Stored data entries:
[Start of Attachment]

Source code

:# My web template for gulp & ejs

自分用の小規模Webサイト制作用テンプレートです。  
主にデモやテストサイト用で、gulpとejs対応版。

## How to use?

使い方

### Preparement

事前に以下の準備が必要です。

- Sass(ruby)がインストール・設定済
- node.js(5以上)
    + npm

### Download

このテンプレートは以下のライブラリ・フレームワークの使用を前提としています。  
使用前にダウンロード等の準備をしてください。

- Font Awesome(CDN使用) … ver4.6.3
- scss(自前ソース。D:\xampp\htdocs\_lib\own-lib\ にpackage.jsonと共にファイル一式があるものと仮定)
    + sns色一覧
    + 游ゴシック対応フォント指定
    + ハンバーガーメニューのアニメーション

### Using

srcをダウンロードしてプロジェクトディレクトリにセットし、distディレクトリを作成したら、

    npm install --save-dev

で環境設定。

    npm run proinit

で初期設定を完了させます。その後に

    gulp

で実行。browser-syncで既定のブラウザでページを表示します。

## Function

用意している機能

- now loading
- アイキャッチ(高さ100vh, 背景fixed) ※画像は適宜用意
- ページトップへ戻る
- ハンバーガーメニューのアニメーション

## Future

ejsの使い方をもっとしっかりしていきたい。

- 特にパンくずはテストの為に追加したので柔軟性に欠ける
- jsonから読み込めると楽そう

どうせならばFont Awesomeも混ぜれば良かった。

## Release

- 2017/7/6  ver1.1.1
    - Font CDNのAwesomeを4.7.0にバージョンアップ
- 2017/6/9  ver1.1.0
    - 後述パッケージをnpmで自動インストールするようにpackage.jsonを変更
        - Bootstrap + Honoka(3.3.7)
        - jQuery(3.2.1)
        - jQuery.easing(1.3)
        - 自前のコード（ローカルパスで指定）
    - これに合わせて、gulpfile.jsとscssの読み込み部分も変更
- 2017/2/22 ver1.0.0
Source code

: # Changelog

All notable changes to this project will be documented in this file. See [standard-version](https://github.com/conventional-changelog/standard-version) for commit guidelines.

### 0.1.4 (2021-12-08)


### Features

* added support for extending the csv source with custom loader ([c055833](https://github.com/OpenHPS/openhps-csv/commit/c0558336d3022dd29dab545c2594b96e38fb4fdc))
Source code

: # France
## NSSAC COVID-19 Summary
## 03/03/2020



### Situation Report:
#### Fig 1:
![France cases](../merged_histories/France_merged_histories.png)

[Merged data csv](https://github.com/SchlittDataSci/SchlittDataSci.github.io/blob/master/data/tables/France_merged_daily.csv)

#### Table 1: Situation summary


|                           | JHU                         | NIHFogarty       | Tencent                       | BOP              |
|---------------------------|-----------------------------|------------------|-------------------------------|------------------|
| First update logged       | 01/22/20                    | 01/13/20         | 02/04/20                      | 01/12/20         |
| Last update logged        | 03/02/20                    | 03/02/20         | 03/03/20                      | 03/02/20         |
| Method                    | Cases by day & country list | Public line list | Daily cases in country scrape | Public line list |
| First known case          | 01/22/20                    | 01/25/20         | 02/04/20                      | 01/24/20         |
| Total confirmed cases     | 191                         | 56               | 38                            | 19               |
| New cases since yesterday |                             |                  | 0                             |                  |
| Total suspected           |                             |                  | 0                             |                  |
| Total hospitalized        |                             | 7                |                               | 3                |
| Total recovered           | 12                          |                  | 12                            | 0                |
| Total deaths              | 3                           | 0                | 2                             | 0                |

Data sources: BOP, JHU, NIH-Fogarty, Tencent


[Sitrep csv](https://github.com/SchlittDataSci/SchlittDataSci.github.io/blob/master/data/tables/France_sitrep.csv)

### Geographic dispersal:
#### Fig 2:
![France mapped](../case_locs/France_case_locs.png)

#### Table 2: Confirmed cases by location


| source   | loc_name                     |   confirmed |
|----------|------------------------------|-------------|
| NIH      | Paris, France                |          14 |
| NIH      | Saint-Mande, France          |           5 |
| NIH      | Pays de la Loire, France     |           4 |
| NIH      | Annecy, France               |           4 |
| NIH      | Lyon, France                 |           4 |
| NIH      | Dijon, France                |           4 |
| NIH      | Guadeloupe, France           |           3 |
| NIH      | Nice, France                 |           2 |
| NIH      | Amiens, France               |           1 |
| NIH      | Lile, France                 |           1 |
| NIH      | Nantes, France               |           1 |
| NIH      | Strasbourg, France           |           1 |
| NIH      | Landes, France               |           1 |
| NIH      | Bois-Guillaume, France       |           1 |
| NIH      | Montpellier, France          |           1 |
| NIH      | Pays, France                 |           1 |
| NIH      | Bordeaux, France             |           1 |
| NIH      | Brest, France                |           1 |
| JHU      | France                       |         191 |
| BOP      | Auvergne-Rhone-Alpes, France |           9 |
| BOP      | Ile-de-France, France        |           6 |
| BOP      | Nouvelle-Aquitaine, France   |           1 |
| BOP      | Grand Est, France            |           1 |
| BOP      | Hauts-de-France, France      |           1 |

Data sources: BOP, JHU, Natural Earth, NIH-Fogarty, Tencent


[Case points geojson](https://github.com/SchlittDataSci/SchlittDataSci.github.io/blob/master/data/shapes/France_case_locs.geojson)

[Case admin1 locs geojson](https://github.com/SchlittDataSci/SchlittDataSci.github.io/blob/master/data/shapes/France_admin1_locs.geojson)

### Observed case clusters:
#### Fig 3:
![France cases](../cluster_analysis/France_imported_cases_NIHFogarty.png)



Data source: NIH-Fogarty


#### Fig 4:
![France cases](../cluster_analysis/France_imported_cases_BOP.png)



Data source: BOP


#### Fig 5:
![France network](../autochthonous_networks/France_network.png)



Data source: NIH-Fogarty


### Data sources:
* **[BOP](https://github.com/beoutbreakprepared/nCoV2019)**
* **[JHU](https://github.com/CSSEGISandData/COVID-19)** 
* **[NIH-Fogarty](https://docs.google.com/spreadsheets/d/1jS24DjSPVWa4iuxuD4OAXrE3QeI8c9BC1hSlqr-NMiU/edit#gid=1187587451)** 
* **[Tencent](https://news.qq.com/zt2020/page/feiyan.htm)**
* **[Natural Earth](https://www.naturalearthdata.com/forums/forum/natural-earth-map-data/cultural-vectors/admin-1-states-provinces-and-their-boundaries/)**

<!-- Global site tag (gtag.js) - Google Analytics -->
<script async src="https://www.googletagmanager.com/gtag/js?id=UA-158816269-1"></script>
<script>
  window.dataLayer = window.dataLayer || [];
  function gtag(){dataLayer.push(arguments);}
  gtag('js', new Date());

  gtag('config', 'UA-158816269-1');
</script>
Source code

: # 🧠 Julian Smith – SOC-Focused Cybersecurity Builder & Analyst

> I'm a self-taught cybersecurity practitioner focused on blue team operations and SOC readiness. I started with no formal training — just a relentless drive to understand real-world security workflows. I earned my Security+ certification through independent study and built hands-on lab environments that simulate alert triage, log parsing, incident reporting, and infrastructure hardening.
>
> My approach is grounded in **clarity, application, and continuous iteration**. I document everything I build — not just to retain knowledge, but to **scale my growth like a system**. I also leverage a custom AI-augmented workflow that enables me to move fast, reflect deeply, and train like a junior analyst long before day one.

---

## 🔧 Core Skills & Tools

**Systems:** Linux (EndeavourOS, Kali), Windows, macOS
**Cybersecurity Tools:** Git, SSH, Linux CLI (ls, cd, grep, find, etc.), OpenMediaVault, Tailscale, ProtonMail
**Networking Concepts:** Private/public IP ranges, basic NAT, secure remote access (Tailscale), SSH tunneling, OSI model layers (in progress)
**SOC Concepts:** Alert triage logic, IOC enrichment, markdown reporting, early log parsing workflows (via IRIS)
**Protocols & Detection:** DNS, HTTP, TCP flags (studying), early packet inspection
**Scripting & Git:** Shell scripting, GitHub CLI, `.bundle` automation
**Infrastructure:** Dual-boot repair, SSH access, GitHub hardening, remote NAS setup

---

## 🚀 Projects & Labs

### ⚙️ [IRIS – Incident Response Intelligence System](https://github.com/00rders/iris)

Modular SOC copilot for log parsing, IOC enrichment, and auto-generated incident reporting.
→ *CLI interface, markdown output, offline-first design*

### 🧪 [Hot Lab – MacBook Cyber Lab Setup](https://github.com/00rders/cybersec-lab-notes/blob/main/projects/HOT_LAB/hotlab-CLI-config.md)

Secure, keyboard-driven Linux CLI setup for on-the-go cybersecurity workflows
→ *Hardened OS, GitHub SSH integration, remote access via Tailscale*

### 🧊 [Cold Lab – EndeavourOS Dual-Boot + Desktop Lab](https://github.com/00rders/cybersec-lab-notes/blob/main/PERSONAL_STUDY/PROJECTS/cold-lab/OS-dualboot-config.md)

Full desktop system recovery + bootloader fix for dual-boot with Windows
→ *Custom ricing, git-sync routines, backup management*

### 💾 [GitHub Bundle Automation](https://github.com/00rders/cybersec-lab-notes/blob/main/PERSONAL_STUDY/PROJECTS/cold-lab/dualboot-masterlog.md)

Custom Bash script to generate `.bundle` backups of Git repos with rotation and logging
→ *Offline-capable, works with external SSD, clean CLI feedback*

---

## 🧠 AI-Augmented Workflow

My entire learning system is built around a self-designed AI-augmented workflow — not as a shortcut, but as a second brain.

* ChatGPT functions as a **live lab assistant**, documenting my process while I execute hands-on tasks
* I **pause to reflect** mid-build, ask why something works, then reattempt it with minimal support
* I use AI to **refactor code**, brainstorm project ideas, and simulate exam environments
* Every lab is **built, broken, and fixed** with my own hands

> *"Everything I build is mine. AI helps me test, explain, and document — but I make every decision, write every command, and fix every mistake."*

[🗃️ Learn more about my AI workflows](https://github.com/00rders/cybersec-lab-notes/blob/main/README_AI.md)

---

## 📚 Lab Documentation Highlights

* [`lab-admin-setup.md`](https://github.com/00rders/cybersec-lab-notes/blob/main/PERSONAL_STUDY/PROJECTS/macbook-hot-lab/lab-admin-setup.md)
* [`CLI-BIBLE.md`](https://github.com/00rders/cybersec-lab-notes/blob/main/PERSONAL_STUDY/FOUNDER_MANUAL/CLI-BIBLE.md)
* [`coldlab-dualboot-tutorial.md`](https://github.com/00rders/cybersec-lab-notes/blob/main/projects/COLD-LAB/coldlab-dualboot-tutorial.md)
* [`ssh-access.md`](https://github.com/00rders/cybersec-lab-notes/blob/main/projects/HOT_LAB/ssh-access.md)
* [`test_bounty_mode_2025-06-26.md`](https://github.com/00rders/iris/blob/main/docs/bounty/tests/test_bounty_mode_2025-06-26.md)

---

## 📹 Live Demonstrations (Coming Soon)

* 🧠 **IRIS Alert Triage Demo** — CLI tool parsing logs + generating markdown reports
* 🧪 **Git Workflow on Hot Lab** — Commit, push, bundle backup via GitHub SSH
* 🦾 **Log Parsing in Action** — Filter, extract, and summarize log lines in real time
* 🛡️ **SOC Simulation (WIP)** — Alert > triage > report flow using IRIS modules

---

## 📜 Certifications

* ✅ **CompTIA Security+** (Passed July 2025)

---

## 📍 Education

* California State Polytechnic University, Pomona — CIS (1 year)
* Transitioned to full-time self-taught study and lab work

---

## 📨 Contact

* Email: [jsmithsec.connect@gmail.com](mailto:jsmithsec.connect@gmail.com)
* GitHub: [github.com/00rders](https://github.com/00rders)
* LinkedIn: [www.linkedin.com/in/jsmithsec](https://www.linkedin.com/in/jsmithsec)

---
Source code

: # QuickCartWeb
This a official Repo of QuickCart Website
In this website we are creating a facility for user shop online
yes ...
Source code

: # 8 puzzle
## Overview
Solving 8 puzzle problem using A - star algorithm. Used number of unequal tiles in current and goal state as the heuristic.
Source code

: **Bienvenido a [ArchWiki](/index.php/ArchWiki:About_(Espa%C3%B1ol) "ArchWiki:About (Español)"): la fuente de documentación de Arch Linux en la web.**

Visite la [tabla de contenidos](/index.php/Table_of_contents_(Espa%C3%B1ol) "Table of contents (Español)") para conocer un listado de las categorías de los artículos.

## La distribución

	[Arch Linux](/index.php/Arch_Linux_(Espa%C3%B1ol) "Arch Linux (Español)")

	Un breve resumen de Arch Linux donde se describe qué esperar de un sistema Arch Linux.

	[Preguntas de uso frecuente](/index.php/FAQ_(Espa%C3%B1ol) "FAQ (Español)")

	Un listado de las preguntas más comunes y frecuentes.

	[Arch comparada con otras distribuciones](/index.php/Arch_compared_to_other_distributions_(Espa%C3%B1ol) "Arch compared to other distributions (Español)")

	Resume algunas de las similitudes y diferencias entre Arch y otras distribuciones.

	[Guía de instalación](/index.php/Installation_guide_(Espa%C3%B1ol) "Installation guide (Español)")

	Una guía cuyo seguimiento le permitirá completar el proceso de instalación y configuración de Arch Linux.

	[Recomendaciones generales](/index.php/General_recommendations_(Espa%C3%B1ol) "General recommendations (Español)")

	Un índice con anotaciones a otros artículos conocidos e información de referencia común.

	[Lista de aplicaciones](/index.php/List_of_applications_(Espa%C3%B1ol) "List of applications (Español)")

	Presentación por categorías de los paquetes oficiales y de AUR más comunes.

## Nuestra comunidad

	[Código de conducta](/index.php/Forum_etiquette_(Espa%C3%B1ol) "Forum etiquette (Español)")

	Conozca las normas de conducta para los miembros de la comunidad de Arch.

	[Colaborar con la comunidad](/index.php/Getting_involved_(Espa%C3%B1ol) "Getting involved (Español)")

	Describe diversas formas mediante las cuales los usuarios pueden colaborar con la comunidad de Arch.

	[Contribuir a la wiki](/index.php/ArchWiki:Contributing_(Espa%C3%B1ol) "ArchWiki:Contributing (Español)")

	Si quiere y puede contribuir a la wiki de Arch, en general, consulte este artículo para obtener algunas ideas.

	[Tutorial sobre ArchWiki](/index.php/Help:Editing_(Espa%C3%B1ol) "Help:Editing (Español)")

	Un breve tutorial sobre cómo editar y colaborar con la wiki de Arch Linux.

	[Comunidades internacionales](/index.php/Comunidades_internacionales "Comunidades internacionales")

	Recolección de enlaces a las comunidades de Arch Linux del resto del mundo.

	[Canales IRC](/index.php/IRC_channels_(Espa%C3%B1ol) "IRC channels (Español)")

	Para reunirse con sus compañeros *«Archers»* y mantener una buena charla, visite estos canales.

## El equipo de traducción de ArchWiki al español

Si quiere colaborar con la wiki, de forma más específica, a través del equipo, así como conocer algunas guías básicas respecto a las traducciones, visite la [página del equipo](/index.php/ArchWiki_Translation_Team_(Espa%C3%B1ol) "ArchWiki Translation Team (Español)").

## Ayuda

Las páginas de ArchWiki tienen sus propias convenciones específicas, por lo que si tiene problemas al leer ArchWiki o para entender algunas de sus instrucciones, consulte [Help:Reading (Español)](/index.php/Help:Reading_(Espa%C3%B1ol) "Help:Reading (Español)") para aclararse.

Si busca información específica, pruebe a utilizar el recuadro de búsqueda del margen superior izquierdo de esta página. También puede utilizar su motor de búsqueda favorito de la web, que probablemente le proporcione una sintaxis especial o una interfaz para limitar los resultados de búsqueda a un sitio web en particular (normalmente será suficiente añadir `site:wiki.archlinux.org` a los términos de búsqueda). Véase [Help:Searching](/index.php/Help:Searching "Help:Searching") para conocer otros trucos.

[End of Attachment]

WORK INSTRUCTIONS - All lines from the beginning of the entries through the line marked "### Features" are to be output exactly; nothing else belongs in the answer.

COMPLETED TASK -
Source code

:# My web template for gulp & ejs

自分用の小規模Webサイト制作用テンプレートです。  
主にデモやテストサイト用で、gulpとejs対応版。

## How to use?

使い方

### Preparement

事前に以下の準備が必要です。

- Sass(ruby)がインストール・設定済
- node.js(5以上)
    + npm

### Download

このテンプレートは以下のライブラリ・フレームワークの使用を前提としています。  
使用前にダウンロード等の準備をしてください。

- Font Awesome(CDN使用) … ver4.6.3
- scss(自前ソース。D:\xampp\htdocs\_lib\own-lib\ にpackage.jsonと共にファイル一式があるものと仮定)
    + sns色一覧
    + 游ゴシック対応フォント指定
    + ハンバーガーメニューのアニメーション

### Using

srcをダウンロードしてプロジェクトディレクトリにセットし、distディレクトリを作成したら、

    npm install --save-dev

で環境設定。

    npm run proinit

で初期設定を完了させます。その後に

    gulp

で実行。browser-syncで既定のブラウザでページを表示します。

## Function

用意している機能

- now loading
- アイキャッチ(高さ100vh, 背景fixed) ※画像は適宜用意
- ページトップへ戻る
- ハンバーガーメニューのアニメーション

## Future

ejsの使い方をもっとしっかりしていきたい。

- 特にパンくずはテストの為に追加したので柔軟性に欠ける
- jsonから読み込めると楽そう

どうせならばFont Awesomeも混ぜれば良かった。

## Release

- 2017/7/6  ver1.1.1
    - Font CDNのAwesomeを4.7.0にバージョンアップ
- 2017/6/9  ver1.1.0
    - 後述パッケージをnpmで自動インストールするようにpackage.jsonを変更
        - Bootstrap + Honoka(3.3.7)
        - jQuery(3.2.1)
        - jQuery.easing(1.3)
        - 自前のコード（ローカルパスで指定）
    - これに合わせて、gulpfile.jsとscssの読み込み部分も変更
- 2017/2/22 ver1.0.0
Source code

: # Changelog

All notable changes to this project will be documented in this file. See [standard-version](https://github.com/conventional-changelog/standard-version) for commit guidelines.

### 0.1.4 (2021-12-08)


### Features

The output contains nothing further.